Hay dos ciudades: la loca y la muerta - Maira Rivainera

 

Y vi que todo era un nudo indesbrozable de símbolos y que no había modo de descifrarlo todo. No hay manera. Son muchas cosas.

Agustín Conde de Boeck

 

Cuando Agustín Conde de Boeck escribe es como si hubiera que encontrarse con las palabras cual si nunca antes. Cada frase compone una prosa de nudo de marinero que se conoce por el tacto de la huella dactilar, en una lectura a ciegas. Un braille añejo de parrafadas de sedimento que destila una entonación, una hilaridad, una risa contenida entre el grito y la histeria nerviosa. Si La danza de los juguetes rotos (2023) sucedía entre vahos neblinosos de cementerio abandonado, El estudiante de Gotinga (EEG) existe en una pálida noche de verano.

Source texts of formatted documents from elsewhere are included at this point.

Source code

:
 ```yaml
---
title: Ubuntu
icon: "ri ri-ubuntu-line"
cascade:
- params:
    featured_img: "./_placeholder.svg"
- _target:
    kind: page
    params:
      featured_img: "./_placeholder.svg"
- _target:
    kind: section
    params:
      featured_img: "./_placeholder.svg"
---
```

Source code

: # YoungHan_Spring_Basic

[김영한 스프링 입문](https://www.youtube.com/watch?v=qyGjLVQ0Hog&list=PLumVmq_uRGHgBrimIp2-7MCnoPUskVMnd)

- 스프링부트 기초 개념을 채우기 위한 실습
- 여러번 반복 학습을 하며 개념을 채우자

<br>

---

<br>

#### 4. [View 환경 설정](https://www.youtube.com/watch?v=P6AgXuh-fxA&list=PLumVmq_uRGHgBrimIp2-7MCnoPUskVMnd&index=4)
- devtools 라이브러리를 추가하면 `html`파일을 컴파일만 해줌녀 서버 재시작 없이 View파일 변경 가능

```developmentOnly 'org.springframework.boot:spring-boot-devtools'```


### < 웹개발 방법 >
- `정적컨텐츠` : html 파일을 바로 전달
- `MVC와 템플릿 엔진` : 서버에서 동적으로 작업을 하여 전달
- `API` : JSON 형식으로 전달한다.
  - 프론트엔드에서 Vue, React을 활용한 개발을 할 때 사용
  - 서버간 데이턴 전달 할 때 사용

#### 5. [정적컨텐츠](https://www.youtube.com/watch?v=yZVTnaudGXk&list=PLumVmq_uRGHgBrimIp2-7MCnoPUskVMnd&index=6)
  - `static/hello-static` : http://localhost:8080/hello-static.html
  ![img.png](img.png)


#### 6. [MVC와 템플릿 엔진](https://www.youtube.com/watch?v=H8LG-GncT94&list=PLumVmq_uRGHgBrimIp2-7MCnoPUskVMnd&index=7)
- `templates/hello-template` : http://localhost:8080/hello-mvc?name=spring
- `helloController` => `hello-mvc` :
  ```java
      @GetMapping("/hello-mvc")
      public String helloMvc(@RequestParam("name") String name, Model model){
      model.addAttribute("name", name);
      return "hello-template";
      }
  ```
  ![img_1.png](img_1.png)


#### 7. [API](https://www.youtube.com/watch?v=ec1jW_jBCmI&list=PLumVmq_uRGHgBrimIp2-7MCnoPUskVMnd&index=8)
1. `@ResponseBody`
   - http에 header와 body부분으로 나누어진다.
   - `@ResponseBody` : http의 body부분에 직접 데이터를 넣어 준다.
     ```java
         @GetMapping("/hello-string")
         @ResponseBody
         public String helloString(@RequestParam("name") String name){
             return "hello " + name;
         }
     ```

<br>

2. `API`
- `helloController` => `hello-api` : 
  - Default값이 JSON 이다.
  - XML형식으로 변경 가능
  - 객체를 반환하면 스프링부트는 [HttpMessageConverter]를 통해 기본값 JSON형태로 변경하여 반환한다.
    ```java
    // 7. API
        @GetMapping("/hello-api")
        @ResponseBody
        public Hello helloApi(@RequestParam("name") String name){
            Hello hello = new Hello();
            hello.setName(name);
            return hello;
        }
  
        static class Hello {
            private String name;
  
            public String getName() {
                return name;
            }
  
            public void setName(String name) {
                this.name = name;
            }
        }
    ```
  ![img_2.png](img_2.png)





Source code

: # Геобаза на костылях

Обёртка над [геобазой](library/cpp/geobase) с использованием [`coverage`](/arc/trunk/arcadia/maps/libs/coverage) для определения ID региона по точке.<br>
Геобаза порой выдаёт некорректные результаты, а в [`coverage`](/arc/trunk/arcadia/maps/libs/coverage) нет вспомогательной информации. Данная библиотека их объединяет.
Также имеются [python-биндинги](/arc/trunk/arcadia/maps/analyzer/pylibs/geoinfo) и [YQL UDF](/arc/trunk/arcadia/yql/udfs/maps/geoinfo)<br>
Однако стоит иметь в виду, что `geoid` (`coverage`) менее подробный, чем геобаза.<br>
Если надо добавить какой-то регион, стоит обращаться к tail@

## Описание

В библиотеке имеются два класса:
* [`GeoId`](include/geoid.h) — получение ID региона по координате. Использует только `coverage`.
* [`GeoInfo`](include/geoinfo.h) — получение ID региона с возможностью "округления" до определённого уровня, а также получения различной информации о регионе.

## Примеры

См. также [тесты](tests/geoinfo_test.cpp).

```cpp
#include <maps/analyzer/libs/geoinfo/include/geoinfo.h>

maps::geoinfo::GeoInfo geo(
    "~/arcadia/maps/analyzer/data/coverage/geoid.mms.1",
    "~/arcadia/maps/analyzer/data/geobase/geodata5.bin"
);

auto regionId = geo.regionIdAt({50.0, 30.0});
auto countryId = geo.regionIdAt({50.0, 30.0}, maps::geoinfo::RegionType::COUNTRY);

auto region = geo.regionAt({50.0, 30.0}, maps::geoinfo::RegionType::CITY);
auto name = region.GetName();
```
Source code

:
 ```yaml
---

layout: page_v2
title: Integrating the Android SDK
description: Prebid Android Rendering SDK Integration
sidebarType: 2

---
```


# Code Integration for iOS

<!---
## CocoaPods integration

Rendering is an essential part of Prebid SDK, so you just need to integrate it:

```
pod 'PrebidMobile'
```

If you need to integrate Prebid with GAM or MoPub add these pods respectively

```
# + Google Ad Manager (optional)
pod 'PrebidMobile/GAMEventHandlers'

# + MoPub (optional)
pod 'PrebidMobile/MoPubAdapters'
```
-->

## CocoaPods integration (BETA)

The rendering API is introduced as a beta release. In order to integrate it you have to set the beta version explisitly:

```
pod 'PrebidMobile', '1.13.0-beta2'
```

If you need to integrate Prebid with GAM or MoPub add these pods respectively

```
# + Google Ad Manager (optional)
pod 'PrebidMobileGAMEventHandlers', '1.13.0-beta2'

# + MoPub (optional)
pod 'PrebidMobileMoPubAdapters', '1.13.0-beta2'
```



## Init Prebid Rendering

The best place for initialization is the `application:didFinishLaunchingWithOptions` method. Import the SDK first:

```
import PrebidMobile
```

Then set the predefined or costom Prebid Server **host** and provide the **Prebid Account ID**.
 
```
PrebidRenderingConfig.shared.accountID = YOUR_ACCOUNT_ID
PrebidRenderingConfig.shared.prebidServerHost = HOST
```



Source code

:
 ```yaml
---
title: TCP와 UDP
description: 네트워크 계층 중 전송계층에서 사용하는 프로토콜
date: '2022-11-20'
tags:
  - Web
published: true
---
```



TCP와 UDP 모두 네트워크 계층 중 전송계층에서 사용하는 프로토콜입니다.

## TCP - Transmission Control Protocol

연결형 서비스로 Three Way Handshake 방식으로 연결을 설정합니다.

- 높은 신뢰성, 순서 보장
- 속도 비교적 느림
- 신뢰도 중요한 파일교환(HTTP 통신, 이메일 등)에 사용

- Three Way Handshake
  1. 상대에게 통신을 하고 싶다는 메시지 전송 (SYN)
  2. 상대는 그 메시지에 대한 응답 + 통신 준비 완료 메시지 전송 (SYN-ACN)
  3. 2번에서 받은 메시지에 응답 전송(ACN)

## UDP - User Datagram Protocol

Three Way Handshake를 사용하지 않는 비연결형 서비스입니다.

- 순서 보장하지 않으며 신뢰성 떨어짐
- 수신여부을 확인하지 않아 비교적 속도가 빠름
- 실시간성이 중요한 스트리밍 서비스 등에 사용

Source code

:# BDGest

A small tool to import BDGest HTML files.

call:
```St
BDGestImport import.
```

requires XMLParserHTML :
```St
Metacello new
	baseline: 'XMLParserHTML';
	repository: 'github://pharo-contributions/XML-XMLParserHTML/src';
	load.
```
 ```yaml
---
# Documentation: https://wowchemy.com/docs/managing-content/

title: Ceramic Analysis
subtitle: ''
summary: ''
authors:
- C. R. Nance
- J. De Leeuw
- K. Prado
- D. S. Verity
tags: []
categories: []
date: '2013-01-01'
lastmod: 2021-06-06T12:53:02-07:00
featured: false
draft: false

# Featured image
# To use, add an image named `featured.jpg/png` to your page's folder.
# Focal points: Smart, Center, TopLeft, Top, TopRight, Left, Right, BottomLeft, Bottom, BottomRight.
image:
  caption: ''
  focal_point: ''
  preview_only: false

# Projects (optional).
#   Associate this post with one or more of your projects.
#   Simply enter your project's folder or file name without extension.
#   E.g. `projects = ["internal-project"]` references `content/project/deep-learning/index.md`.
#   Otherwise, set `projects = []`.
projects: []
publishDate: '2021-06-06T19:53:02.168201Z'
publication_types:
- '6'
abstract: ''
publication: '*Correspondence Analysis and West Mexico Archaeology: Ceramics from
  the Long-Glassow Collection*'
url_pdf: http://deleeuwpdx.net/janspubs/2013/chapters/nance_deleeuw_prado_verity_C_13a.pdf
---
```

Las flores de un amor muerto, el encanto de una muñeca de trapo, la fragilidad de los girones de cuerpo que se desprenden de los restos queridos sin sepulcro. Resultaría un lugar común llevar pronto el gótico a la risa macabra y la gestualidad del autómata al humor cómico, sería caer en un lugar común decidir que en esta novela se practica la humorada de los ojos perplejos ante la mortaja parlante. Pensada a contraluz del presente, EEG consiste más en la habilidad para cubrir lo nuevo con las ropas de lo arcaico, lo tenido por vetusto, para mantenerlo a resguardo del furor por lo último; lo recién venido que sabe el linaje de su inspiración, bien puede prescindir de alharacas y oropeles en signos de vanguardia, ocasionales, efímeros, superfluos, de polietileno. 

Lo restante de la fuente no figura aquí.